Constant crashing [resolved]

Clean install, brand new pi, brand new sd card, rpi64 image (latest) brand new pi 4, pi, brand new power supply, brand new aeotec stick - followed Aeotec instructions to the letter - added two z wave plugs - now just CONSTANT crashing cannot add any zwave device inclusion mode never finds anything. When I say constant crashing I mean it’s usually not even up long enough to troubleshoot maybe 30 minutes if lucky. Spent 2 days troubleshooting and trying to google errors. I’m not exactly sure where to post errors or exactly which logs to include so apologies if wrong place. Greatly appreciate any help.

will pay bounty for successful root cause resolution

the only error in the logs (occurs fairly often but not on regular schedule)

21-04-21 01:54:00 ERROR (MainThread) [supervisor.api.ingress] Ingress error: 400, message=‘Invalid response status’, url=URL('http://172.30.33.0:8099/socket.io/?EIO=4&transport=websocket&sid=

I’m having the exact same issue. i’ve reinstalled multiple times. thought it was mt hardware so i picked up a home assistant blue, same thing. i’ve installed every way you can (pi, docker, VM, Blue) and get the same problem

Thanks for responding. I’m sorry you’re having this problem but glad it’s not just me - do you have errors in your core log?
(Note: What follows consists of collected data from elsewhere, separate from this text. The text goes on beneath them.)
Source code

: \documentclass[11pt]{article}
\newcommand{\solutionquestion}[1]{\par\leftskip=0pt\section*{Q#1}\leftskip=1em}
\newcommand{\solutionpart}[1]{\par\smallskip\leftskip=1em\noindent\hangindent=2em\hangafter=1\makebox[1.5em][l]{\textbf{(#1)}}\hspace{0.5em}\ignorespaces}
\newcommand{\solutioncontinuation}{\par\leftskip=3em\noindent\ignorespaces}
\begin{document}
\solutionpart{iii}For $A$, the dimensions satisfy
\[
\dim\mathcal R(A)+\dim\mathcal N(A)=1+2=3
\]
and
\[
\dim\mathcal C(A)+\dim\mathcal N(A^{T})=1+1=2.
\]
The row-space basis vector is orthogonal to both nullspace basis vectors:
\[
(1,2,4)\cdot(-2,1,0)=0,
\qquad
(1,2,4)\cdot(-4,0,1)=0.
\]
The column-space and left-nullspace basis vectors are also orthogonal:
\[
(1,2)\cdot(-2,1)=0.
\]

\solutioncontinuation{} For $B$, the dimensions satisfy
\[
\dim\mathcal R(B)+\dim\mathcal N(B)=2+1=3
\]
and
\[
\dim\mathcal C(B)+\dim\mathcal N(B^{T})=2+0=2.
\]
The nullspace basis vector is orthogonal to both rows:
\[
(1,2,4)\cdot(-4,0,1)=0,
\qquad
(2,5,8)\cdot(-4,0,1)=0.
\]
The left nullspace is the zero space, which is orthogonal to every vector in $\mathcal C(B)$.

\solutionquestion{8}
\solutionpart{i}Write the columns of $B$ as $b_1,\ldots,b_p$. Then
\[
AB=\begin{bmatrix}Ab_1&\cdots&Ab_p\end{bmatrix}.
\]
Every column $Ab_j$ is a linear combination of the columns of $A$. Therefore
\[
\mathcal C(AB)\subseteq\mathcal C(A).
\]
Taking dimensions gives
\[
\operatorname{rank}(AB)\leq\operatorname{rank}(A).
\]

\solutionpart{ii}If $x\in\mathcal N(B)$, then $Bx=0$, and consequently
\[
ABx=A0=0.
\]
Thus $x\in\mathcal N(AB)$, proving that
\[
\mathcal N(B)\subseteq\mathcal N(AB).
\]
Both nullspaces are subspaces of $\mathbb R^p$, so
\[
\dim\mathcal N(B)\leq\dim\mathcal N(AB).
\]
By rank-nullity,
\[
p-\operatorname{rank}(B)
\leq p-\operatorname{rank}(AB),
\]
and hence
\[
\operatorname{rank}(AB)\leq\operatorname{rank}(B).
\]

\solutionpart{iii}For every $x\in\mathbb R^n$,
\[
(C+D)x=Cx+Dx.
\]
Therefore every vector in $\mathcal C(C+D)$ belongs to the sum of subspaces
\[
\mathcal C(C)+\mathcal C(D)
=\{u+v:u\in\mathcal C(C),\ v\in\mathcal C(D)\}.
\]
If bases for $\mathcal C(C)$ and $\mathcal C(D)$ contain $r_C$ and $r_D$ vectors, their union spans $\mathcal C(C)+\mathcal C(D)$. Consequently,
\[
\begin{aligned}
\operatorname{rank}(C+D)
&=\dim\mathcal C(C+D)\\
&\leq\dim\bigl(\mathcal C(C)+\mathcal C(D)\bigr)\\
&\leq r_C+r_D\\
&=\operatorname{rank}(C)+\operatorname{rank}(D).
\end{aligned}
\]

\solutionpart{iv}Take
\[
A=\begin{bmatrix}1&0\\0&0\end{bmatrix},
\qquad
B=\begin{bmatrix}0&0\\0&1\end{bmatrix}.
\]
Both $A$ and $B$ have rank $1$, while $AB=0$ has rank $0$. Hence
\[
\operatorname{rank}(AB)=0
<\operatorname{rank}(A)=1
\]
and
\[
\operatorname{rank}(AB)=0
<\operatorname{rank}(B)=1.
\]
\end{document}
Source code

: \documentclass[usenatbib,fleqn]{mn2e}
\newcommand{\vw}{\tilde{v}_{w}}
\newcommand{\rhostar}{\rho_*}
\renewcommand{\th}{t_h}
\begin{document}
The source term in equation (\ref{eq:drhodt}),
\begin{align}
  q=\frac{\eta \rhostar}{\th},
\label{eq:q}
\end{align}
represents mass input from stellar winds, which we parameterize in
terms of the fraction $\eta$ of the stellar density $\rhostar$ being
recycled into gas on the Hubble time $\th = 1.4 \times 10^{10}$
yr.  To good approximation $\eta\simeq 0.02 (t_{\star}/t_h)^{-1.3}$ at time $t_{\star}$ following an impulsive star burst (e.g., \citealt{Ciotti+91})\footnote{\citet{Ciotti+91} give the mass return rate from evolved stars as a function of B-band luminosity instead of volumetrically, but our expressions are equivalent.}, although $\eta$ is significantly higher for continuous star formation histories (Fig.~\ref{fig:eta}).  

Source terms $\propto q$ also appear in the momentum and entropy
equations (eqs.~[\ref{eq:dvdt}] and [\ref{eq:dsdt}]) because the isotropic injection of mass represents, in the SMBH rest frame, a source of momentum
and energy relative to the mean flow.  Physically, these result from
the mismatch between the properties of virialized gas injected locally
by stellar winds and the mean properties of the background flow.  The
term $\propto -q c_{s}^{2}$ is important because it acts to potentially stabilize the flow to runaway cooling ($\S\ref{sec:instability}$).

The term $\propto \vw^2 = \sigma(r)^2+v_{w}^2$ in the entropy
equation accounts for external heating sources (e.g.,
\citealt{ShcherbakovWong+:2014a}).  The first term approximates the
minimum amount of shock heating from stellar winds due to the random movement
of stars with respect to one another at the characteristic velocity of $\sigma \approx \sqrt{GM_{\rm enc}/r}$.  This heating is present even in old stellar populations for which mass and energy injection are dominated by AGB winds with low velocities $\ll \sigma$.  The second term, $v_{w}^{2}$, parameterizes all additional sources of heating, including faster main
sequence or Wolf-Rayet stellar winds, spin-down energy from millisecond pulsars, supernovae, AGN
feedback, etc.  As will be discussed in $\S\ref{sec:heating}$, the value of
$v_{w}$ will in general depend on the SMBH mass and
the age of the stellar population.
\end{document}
What about errors in your system log and host console (connect a monitor for this last one).

there were no notable errors in the console log - there are some errors in the core log - hard to know if they’re the cause

here’s the one at the tail of that log

2021-04-21 01:44:52 ERROR (MainThread) [homeassistant] Error doing job: Task exception was never retrieved
Traceback (most recent call last):
  File "/usr/src/homeassistant/homeassistant/data_entry_flow.py", line 131, in async_init
    result = await self._async_handle_step(
  File "/usr/src/homeassistant/homeassistant/data_entry_flow.py", line 214, in _async_handle_step
    result: dict = await getattr(flow, method)(user_input)
  File "/usr/src/homeassistant/homeassistant/components/ipp/config_flow.py", line 125, in async_step_zeroconf
    info = await validate_input(self.hass, self.discovery_info)
  File "/usr/src/homeassistant/homeassistant/components/ipp/config_flow.py", line 49, in validate_input
    printer = await ipp.printer()
  File "/usr/local/lib/python3.8/site-packages/pyipp/ipp.py", line 208, in printer
    response_data = await self.execute(
  File "/usr/local/lib/python3.8/site-packages/pyipp/ipp.py", line 177, in execute
    response = await self._request(data=message)
  File "/usr/local/lib/python3.8/site-packages/pyipp/ipp.py", line 146, in _request
    return await response.read()
  File "/usr/local/lib/python3.8/site-packages/aiohttp/client_reqrep.py", line 1032, in read
    self._body = await self.content.read()
  File "/usr/local/lib/python3.8/site-packages/aiohttp/streams.py", line 370, in read
    block = await self.readany()
  File "/usr/local/lib/python3.8/site-packages/aiohttp/streams.py", line 392, in readany
    await self._wait("readany")
  File "/usr/local/lib/python3.8/site-packages/aiohttp/streams.py", line 306, in _wait
    await waiter
  File "/usr/local/lib/python3.8/site-packages/aiohttp/helpers.py", line 656, in __exit__
    raise asyncio.TimeoutError from None
asyncio.exceptions.TimeoutError

could you please let me know if you have any success with anything. Have you tried joining the beta channel?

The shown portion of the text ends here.